Por bondad de su autor llega a mis manos una novela cuyo paradójico título me hace evocar una miríada de reminiscencias mnémicas que perviven en mi conciencia de lector de narrativa venezolana. Se trata de la novela Cementerio de voces del notable escritor y profesor universitario larense Leonardo Pereira Meléndez (Carora, estado Lara, Venezuela, 1966). La portadilla de la novela trae una apretada sinopsis biográfica e intelectual de su autor, donde resalta su dilatada trayectoria como hombre de letras (es abogado y ensayista con estudios doctorales en el campo del Derecho y destacada labor docente en la formación de las nuevas generaciones de profesionales de las ciencias jurídicas).

Lo primero que advierte el lector al iniciar el grato viaje imaginario que resulta de la lectura de Cementerio de voces es un par de epígrafes que a modo de paratextos dan la bienvenida al universo imaginario de Pereira Meléndez distinguiéndose que por su diáfana elocuencia resultan imprescindibles a los fines y propósitos de este ejercicio narrativo de largo aliento que nos propone Meléndez. El primer paratexto es del escritor colombiano Héctor Abad Faciolince que borra las tenues fronteras entre rememoración e invención. Y el segundo paratexto es de la escritora Clarice Lispector, extraído de Un soplo de vida que nos alerta contundentemente con la advertencia: “Si alguien me lee será por su cuenta y riesgo”. Con esta especie de bisagra paratextual nuestro escritor nos brinda su rutilante saga novelesca que da comienzo a un caleidoscópico travelling de la memoria que toca ejes temáticos como la sexualidad y el erotismo de la primera vez que Liliana Romero a sus 17 años hizo el amor con la enfebrecida imaginación del autor del texto narrativo que ocupa nuestra atención, a la sazón, solo contaba con 19, agostos al decir de la propia confesión del actante principal del artefacto narrativo. El sexo explícito y la diáspora se cruzan y entrecruzan por entre las abigarradas páginas del torrente narrativo de Cementerio de voces: “Todos comenzaron a dispersarse y no volver nunca más a la casa solariega de los abuelos…” (p. 6). El autor describe, en apenas pocas palabras, la metáfora de la dispersión demográfica que asola a un país sometido a la más trágica estampida poblacional de sus habitantes.

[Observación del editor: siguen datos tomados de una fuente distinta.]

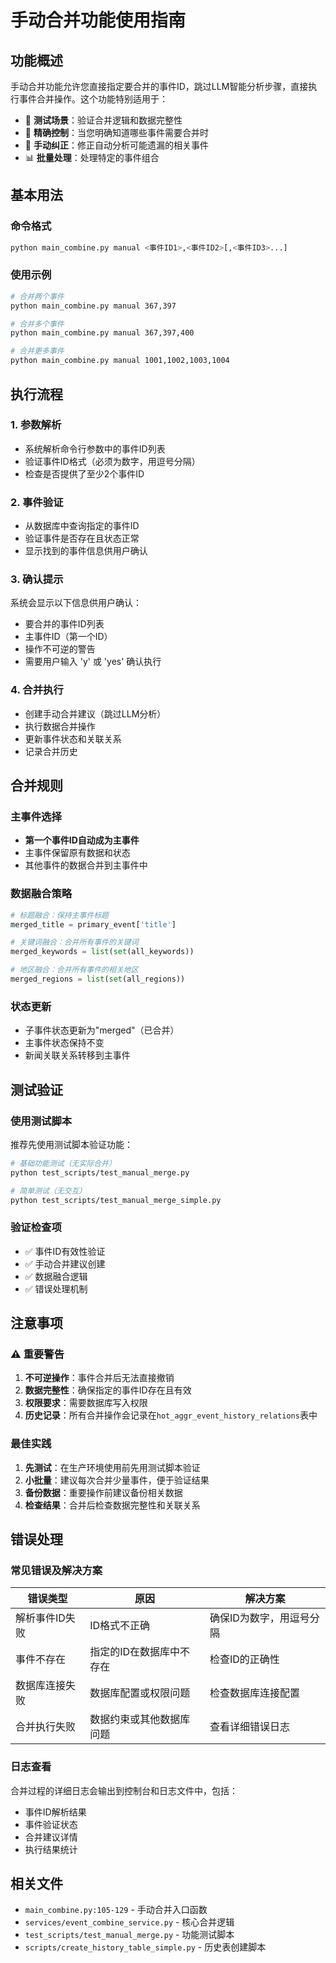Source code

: # 手动合并功能使用指南

## 功能概述

手动合并功能允许您直接指定要合并的事件ID，跳过LLM智能分析步骤，直接执行事件合并操作。这个功能特别适用于：

- 🧪 **测试场景**：验证合并逻辑和数据完整性
- 🎯 **精确控制**：当您明确知道哪些事件需要合并时
- 🔧 **手动纠正**：修正自动分析可能遗漏的相关事件
- 📊 **批量处理**：处理特定的事件组合

## 基本用法

### 命令格式
```bash
python main_combine.py manual <事件ID1>,<事件ID2>[,<事件ID3>...]
```

### 使用示例

```bash
# 合并两个事件
python main_combine.py manual 367,397

# 合并多个事件
python main_combine.py manual 367,397,400

# 合并更多事件
python main_combine.py manual 1001,1002,1003,1004
```

## 执行流程

### 1. 参数解析
- 系统解析命令行参数中的事件ID列表
- 验证事件ID格式（必须为数字，用逗号分隔）
- 检查是否提供了至少2个事件ID

### 2. 事件验证
- 从数据库中查询指定的事件ID
- 验证事件是否存在且状态正常
- 显示找到的事件信息供用户确认

### 3. 确认提示
系统会显示以下信息供用户确认：
- 要合并的事件ID列表
- 主事件ID（第一个ID）
- 操作不可逆的警告
- 需要用户输入 'y' 或 'yes' 确认执行

### 4. 合并执行
- 创建手动合并建议（跳过LLM分析）
- 执行数据合并操作
- 更新事件状态和关联关系
- 记录合并历史

## 合并规则

### 主事件选择
- **第一个事件ID自动成为主事件**
- 主事件保留原有数据和状态
- 其他事件的数据合并到主事件中

### 数据融合策略
```python
# 标题融合：保持主事件标题
merged_title = primary_event['title']

# 关键词融合：合并所有事件的关键词
merged_keywords = list(set(all_keywords))

# 地区融合：合并所有事件的相关地区
merged_regions = list(set(all_regions))
```

### 状态更新
- 子事件状态更新为"merged"（已合并）
- 主事件状态保持不变
- 新闻关联关系转移到主事件

## 测试验证

### 使用测试脚本
推荐先使用测试脚本验证功能：

```bash
# 基础功能测试（无实际合并）
python test_scripts/test_manual_merge.py

# 简单测试（无交互）
python test_scripts/test_manual_merge_simple.py
```

### 验证检查项
- ✅ 事件ID有效性验证
- ✅ 手动合并建议创建
- ✅ 数据融合逻辑
- ✅ 错误处理机制

## 注意事项

### ⚠️ 重要警告
1. **不可逆操作**：事件合并后无法直接撤销
2. **数据完整性**：确保指定的事件ID存在且有效
3. **权限要求**：需要数据库写入权限
4. **历史记录**：所有合并操作会记录在`hot_aggr_event_history_relations`表中

### 最佳实践
1. **先测试**：在生产环境使用前先用测试脚本验证
2. **小批量**：建议每次合并少量事件，便于验证结果
3. **备份数据**：重要操作前建议备份相关数据
4. **检查结果**：合并后检查数据完整性和关联关系

## 错误处理

### 常见错误及解决方案

| 错误类型 | 原因 | 解决方案 |
|---------|------|----------|
| 解析事件ID失败 | ID格式不正确 | 确保ID为数字，用逗号分隔 |
| 事件不存在 | 指定的ID在数据库中不存在 | 检查ID的正确性 |
| 数据库连接失败 | 数据库配置或权限问题 | 检查数据库连接配置 |
| 合并执行失败 | 数据约束或其他数据库问题 | 查看详细错误日志 |

### 日志查看
合并过程的详细日志会输出到控制台和日志文件中，包括：
- 事件ID解析结果
- 事件验证状态
- 合并建议详情
- 执行结果统计

## 相关文件

- `main_combine.py:105-129` - 手动合并入口函数
- `services/event_combine_service.py` - 核心合并逻辑
- `test_scripts/test_manual_merge.py` - 功能测试脚本
- `scripts/create_history_table_simple.py` - 历史表创建脚本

Traza el itinerario mental de la incesante ola migratoria que los venezolanos protagonizan en este tiempo histórico que padecen los hijos de lo que alguna vez fue una patria hoy convertida en protectorado enajenado a potencias extranjeras alineadas con ideologías heteróclitas y ajenas a la democracia occidental.

El autor de Cementerio de voces se expresa con idiolectos y voces provenientes de cierto coloquialismo popular: “Cargaba unos chores que le quedaban ajustados al cuerpo tan corticos que al mirarlos me decía sácate la camisa por fuera, mirá que se te nota el bicho templao”. El narrador, evidentemente, se sumerge hondo en las aguas del voseo popular y emplea giros lingüísticos y expresiones verbales coloquiales atávicas recogidas del trasiego esencial de la verbalización popular reactualizando de un modo singular lo que en otros contextos experienciales narrativos se conoce con el nombre de la “multiplicidad psíquica del personaje” (José Balza dixit).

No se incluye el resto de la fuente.